Urban Legend VS History
Cappuccino dates back to the early 20th century, but the name wasn’t associated with the beverage we know today, just before 1950 it became a well-known coffee beverage. The popular story is that someone got the bright idea to call the drink a “cappuccino” because of the colour the foam made when mixed with the coffee, resembled the pale brown colour of a Capuchin monk’s robe, but some discount this as urban legend. The tale that’s widely regarded as myth is that the drink derives its name from the 17th century Capuchin monk who invented it, Marco d’Aviano. (There is no record of d’Aviano having invented any kind of coffee beverage. The first patent for the drink we now know as the cappuccino wasn’t filed until 1901.)
Did you know?
The conception of the espresso machine began in 1884, shortly after the espresso drink was invented. Angelo Moriondo of Turin, Italy, patented the first espresso machine for commercial use.

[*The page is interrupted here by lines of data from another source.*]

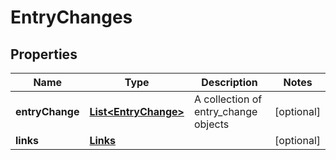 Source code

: 
# EntryChanges

## Properties
Name | Type | Description | Notes
------------ | ------------- | ------------- | -------------
**entryChange** | [**List&lt;EntryChange&gt;**](EntryChange.md) | A collection of entry_change objects |  [optional]
**links** | [**Links**](Links.md) |  |  [optional]



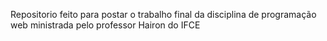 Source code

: Repositorio feito para postar o trabalho final da disciplina de programação web ministrada pelo professor Hairon do IFCE

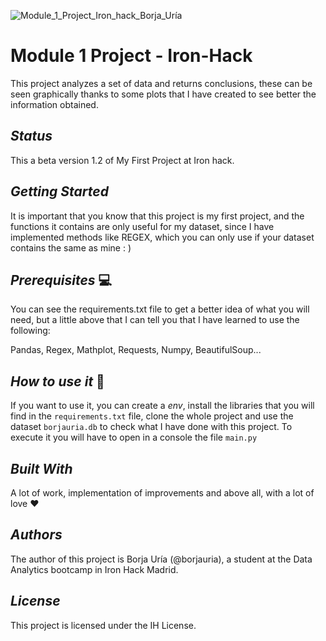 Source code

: ![Module_1_Project_Iron_hack_Borja_Uría](https://user-images.githubusercontent.com/45542785/74432906-ab3d4380-4e5f-11ea-9dc1-7be285b9b055.png)

# Module 1 Project - Iron-Hack

This project analyzes a set of data and returns conclusions, these can be seen graphically thanks to some plots that I have created to see better the information obtained.

## _Status_
This a beta version 1.2 of My First Project at Iron hack.

## _Getting Started_

It is important that you know that this project is my first project, and the functions it contains are only useful for my dataset, since I have implemented methods like REGEX, which you can only use if your dataset contains the same as mine : )

## _Prerequisites_ 💻

You can see the requirements.txt file to get a better idea of what you will need, but a little above that I can tell you that I have learned to use the following:

Pandas, Regex, Mathplot, Requests, Numpy, BeautifulSoup...

## _How to use it_ 🔧

If you want to use it, you can create a _env_, install the libraries that you will find in the `requirements.txt` file, clone the whole project and use the dataset `borjauria.db` to check what I have done with this project. To execute it you will have to open in a console the file `main.py`

## _Built With_ 

A lot of work, implementation of improvements and above all, with a lot of love ❤️
   
## _Authors_

The author of this project is Borja Uría (@borjauria), a student at the Data Analytics bootcamp in Iron Hack Madrid.

## _License_

This project is licensed under the IH License.
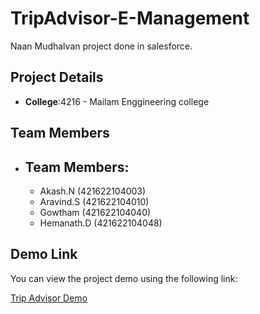 # TripAdvisor-E-Management
Naan Mudhalvan project done in salesforce.

## Project Details

- **College**:4216 - Mailam Enggineering college

## Team Members

- **Team Members**:
  - 
  - Akash.N	        (421622104003)
  - Aravind.S	(421622104010)
  - Gowtham	(421622104040)
  - Hemanath.D	        (421622104048)
 
## Demo Link

You can view the project demo using the following link:

[Trip Advisor Demo](https://drive.google.com/file/d/1sF43cugZoDBGihZjKWd3s44iBItncANO/view?usp=sharing)
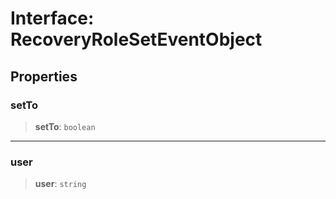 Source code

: # Interface: RecoveryRoleSetEventObject

## Properties

### setTo

> **setTo**: `boolean`

***

### user

> **user**: `string`
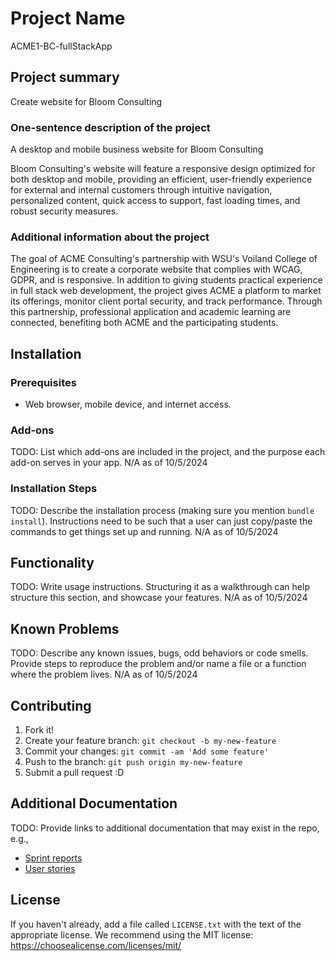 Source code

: # Project Name

ACME1-BC-fullStackApp

## Project summary

Create website for Bloom Consulting

### One-sentence description of the project

A desktop and mobile business website for Bloom Consulting

Bloom Consulting's website will feature a responsive design optimized for both desktop and mobile, providing an efficient, user-friendly experience for external and internal customers through intuitive navigation, personalized content, quick access to support, fast loading times, and robust security measures.

### Additional information about the project

The goal of ACME Consulting's partnership with WSU's Voiland College of Engineering is to create a corporate website that complies with WCAG, GDPR, and is responsive. In addition to giving students practical experience in full stack web development, the project gives ACME a platform to market its offerings, monitor client portal security, and track performance. Through this partnership, professional application and academic learning are connected, benefiting both ACME and the participating students.

## Installation

### Prerequisites

- Web browser, mobile device, and internet access.

### Add-ons

TODO: List which add-ons are included in the project, and the purpose each add-on serves in your app.
N/A as of 10/5/2024

### Installation Steps

TODO: Describe the installation process (making sure you mention `bundle install`).
Instructions need to be such that a user can just copy/paste the commands to get things set up and running.
N/A as of 10/5/2024

## Functionality

TODO: Write usage instructions. Structuring it as a walkthrough can help structure this section,
and showcase your features.
N/A as of 10/5/2024

## Known Problems

TODO: Describe any known issues, bugs, odd behaviors or code smells.
Provide steps to reproduce the problem and/or name a file or a function where the problem lives.
N/A as of 10/5/2024

## Contributing

1. Fork it!
2. Create your feature branch: `git checkout -b my-new-feature`
3. Commit your changes: `git commit -am 'Add some feature'`
4. Push to the branch: `git push origin my-new-feature`
5. Submit a pull request :D

## Additional Documentation

TODO: Provide links to additional documentation that may exist in the repo, e.g.,

- [Sprint reports](https://github.com/aanthoonyy/ACME1-BC-fullStackApp/blob/main/sprint_report_template.md)
- [User stories](https://github.com/users/aanthoonyy/projects/4)

## License

If you haven't already, add a file called `LICENSE.txt` with the text of the appropriate license.
We recommend using the MIT license: <https://choosealicense.com/licenses/mit/>
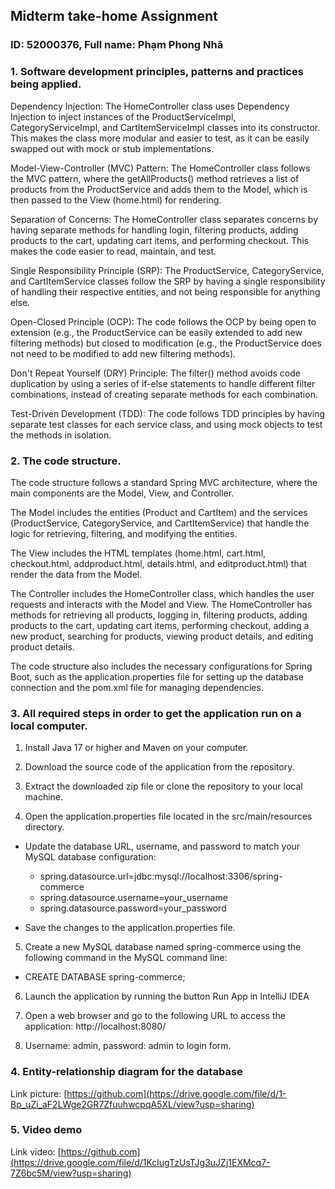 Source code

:## Midterm take-home Assignment
### ID: 52000376, Full name: Phạm Phong Nhã
### 1. Software development principles, patterns and practices being applied.
Dependency Injection: The HomeController class uses Dependency Injection to inject instances of the ProductServiceImpl, CategoryServiceImpl, and CartItemServiceImpl classes into its constructor. This makes the class more modular and easier to test, as it can be easily swapped out with mock or stub implementations.

Model-View-Controller (MVC) Pattern: The HomeController class follows the MVC pattern, where the getAllProducts() method retrieves a list of products from the ProductService and adds them to the Model, which is then passed to the View (home.html) for rendering.

Separation of Concerns: The HomeController class separates concerns by having separate methods for handling login, filtering products, adding products to the cart, updating cart items, and performing checkout. This makes the code easier to read, maintain, and test.

Single Responsibility Principle (SRP): The ProductService, CategoryService, and CartItemService classes follow the SRP by having a single responsibility of handling their respective entities, and not being responsible for anything else.

Open-Closed Principle (OCP): The code follows the OCP by being open to extension (e.g., the ProductService can be easily extended to add new filtering methods) but closed to modification (e.g., the ProductService does not need to be modified to add new filtering methods).

Don't Repeat Yourself (DRY) Principle: The filter() method avoids code duplication by using a series of if-else statements to handle different filter combinations, instead of creating separate methods for each combination.

Test-Driven Development (TDD): The code follows TDD principles by having separate test classes for each service class, and using mock objects to test the methods in isolation.

### 2. The code structure.
The code structure follows a standard Spring MVC architecture, where the main components are the Model, View, and Controller.

The Model includes the entities (Product and CartItem) and the services (ProductService, CategoryService, and CartItemService) that handle the logic for retrieving, filtering, and modifying the entities.

The View includes the HTML templates (home.html, cart.html, checkout.html, addproduct.html, details.html, and editproduct.html) that render the data from the Model.

The Controller includes the HomeController class, which handles the user requests and interacts with the Model and View. The HomeController has methods for retrieving all products, logging in, filtering products, adding products to the cart, updating cart items, performing checkout, adding a new product, searching for products, viewing product details, and editing product details.

The code structure also includes the necessary configurations for Spring Boot, such as the application.properties file for setting up the database connection and the pom.xml file for managing dependencies.

### 3. All required steps in order to get the application run on a local computer.
1. Install Java 17 or higher and Maven on your computer.

2. Download the source code of the application from the repository.

3. Extract the downloaded zip file or clone the repository to your local machine.

4. Open the application.properties file located in the src/main/resources directory.

  - Update the database URL, username, and password to match your MySQL database configuration:

    - spring.datasource.url=jdbc:mysql://localhost:3306/spring-commerce
    - spring.datasource.username=your_username
    - spring.datasource.password=your_password
  - Save the changes to the application.properties file.

5. Create a new MySQL database named spring-commerce using the following command in the MySQL command line:

  - CREATE DATABASE spring-commerce;
6. Launch the application by running the button Run App in IntelliJ IDEA

7. Open a web browser and go to the following URL to access the application:
http://localhost:8080/

8. Username: admin, password: admin to login form.

### 4. Entity-relationship diagram for the database
Link picture: [https://github.com](https://drive.google.com/file/d/1-Bp_uZi_aF2LWge2GR7ZfuuhwcpqA5XL/view?usp=sharing)

### 5. Video demo 
Link video:  [https://github.com](https://drive.google.com/file/d/1KclugTzUsTJg3uJZj1EXMcq7-7Z6bc5M/view?usp=sharing)

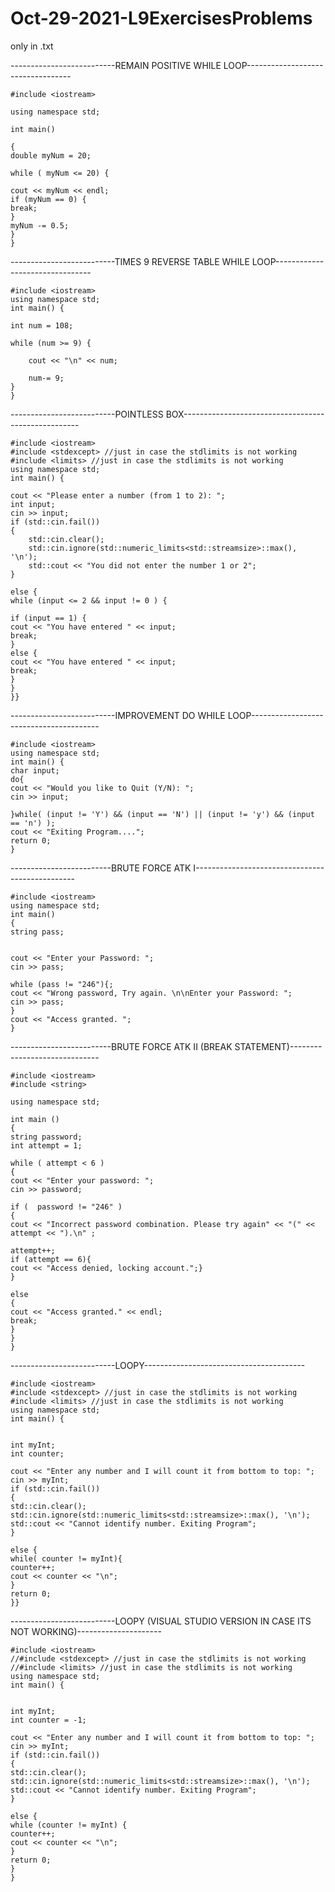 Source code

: # Oct-29-2021-L9ExercisesProblems
only in .txt

--------------------------REMAIN POSITIVE WHILE LOOP----------------------------------

    #include <iostream>
  
    using namespace std;

    int main()

    {
    double myNum = 20;
    
    while ( myNum <= 20) {
    
    cout << myNum << endl;
    if (myNum == 0) {
    break;
    }
    myNum -= 0.5;
    }
    }


--------------------------TIMES 9 REVERSE TABLE WHILE LOOP--------------------------------
  
    #include <iostream>
    using namespace std;
    int main() {
    
    int num = 108;
    
    while (num >= 9) { 
    
        cout << "\n" << num;

        num-= 9;
    }
    }

--------------------------POINTLESS BOX----------------------------------------------------

    #include <iostream>
    #include <stdexcept> //just in case the stdlimits is not working
    #include <limits> //just in case the stdlimits is not working
    using namespace std;
    int main() {

    cout << "Please enter a number (from 1 to 2): ";
    int input;
    cin >> input;
    if (std::cin.fail())
    {
        std::cin.clear();
        std::cin.ignore(std::numeric_limits<std::streamsize>::max(), '\n');
        std::cout << "You did not enter the number 1 or 2";
    }

    else {
    while (input <= 2 && input != 0 ) {

    if (input == 1) {
    cout << "You have entered " << input;
    break;
    }
    else {
    cout << "You have entered " << input;
    break;
    }
    }
    }}
    
--------------------------IMPROVEMENT DO WHILE LOOP----------------------------------------

    #include <iostream> 
    using namespace std; 
    int main() {
    char input; 
    do{
    cout << "Would you like to Quit (Y/N): ";
    cin >> input;
    
    }while( (input != 'Y') && (input == 'N') || (input != 'y') && (input == 'n') );
    cout << "Exiting Program....";
    return 0;
    }
    
-------------------------BRUTE FORCE ATK I------------------------------------------------

    #include <iostream>
    using namespace std;
    int main()
    {
    string pass;
    
    
    cout << "Enter your Password: ";
    cin >> pass;
    
    while (pass != "246"){;
    cout << "Wrong password, Try again. \n\nEnter your Password: ";
    cin >> pass;
    }
    cout << "Access granted. ";
    }
    

-------------------------BRUTE FORCE ATK II (BREAK STATEMENT)------------------------------

    #include <iostream>
    #include <string>
    
    using namespace std;
    
    int main ()
    {
    string password;
    int attempt = 1;
    
    while ( attempt < 6 )
    {
    cout << "Enter your password: ";
    cin >> password;
    
    if (  password != "246" )
    {
    cout << "Incorrect password combination. Please try again" << "(" << attempt << ").\n" ;
    
    attempt++;
    if (attempt == 6){
    cout << "Access denied, locking account.";}
    }
    
    else
    {
    cout << "Access granted." << endl;
    break;
    }
    }
    }
--------------------------LOOPY----------------------------------------

    #include <iostream>
    #include <stdexcept> //just in case the stdlimits is not working
    #include <limits> //just in case the stdlimits is not working
    using namespace std; 
    int main() {
    
    
    int myInt; 
    int counter;
    
    cout << "Enter any number and I will count it from bottom to top: ";
    cin >> myInt;
    if (std::cin.fail())
    {
    std::cin.clear();
    std::cin.ignore(std::numeric_limits<std::streamsize>::max(), '\n');
    std::cout << "Cannot identify number. Exiting Program";
    }
    
    else {
    while( counter != myInt){
    counter++;
    cout << counter << "\n";
    }
    return 0;
    }}

--------------------------LOOPY (VISUAL STUDIO VERSION IN CASE ITS NOT WORKING)---------------------

	#include <iostream>
	//#include <stdexcept> //just in case the stdlimits is not working
	//#include <limits> //just in case the stdlimits is not working
	using namespace std;
	int main() {


	int myInt;
	int counter = -1;

	cout << "Enter any number and I will count it from bottom to top: ";
	cin >> myInt;
	if (std::cin.fail())
	{
	std::cin.clear();
	std::cin.ignore(std::numeric_limits<std::streamsize>::max(), '\n');
	std::cout << "Cannot identify number. Exiting Program";
	}

	else {
	while (counter != myInt) {
	counter++;
	cout << counter << "\n";
	}
	return 0;
	}
	}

Originally demonstrated at the Turn General Exposition of 1884, Angelo Moriondo was then granted a patent (no. 33/265) on May 16th, 1884. After, a certificate of industrial title was awarded to him under the description of, “New steam machinery for the economic and instantaneous confection of coffee beverage.” The improvement on this patented machine was made by the founder Luigi Bezzera of the famous Bezzera espresso machines in 1901. While he wasn’t an engineer, he was a mechanic. After figuring out his improvements worked, he patented quite a few of the features on December 19th, 1901 under the license numbers no. 153/94, 61707; those of which were granted on June 5th, 1902. Shortly after, a man by the name of Desiderio Pavoni bought the patent off of Luigi Bezzera. After Desiderio had bought the patent from Bezzera, four short years later, he began creating espresso in a small workshop inside of the wonderful city of Milan. Many designs were created and patented since then and have spread like wildfire around the world. After Italy had received a test of the espresso, England took the idea in the 1950’s, and onward to the United States. Starbucks adapted to the espresso machine and drink in the 80’s and 90’s, delivering the United States a delicious drink while they promoted their name. Now one of the largest breakfast beverage/coffee shop chains in the world, Starbucks has Angelo Moriondo to thank for some of their staple menu items.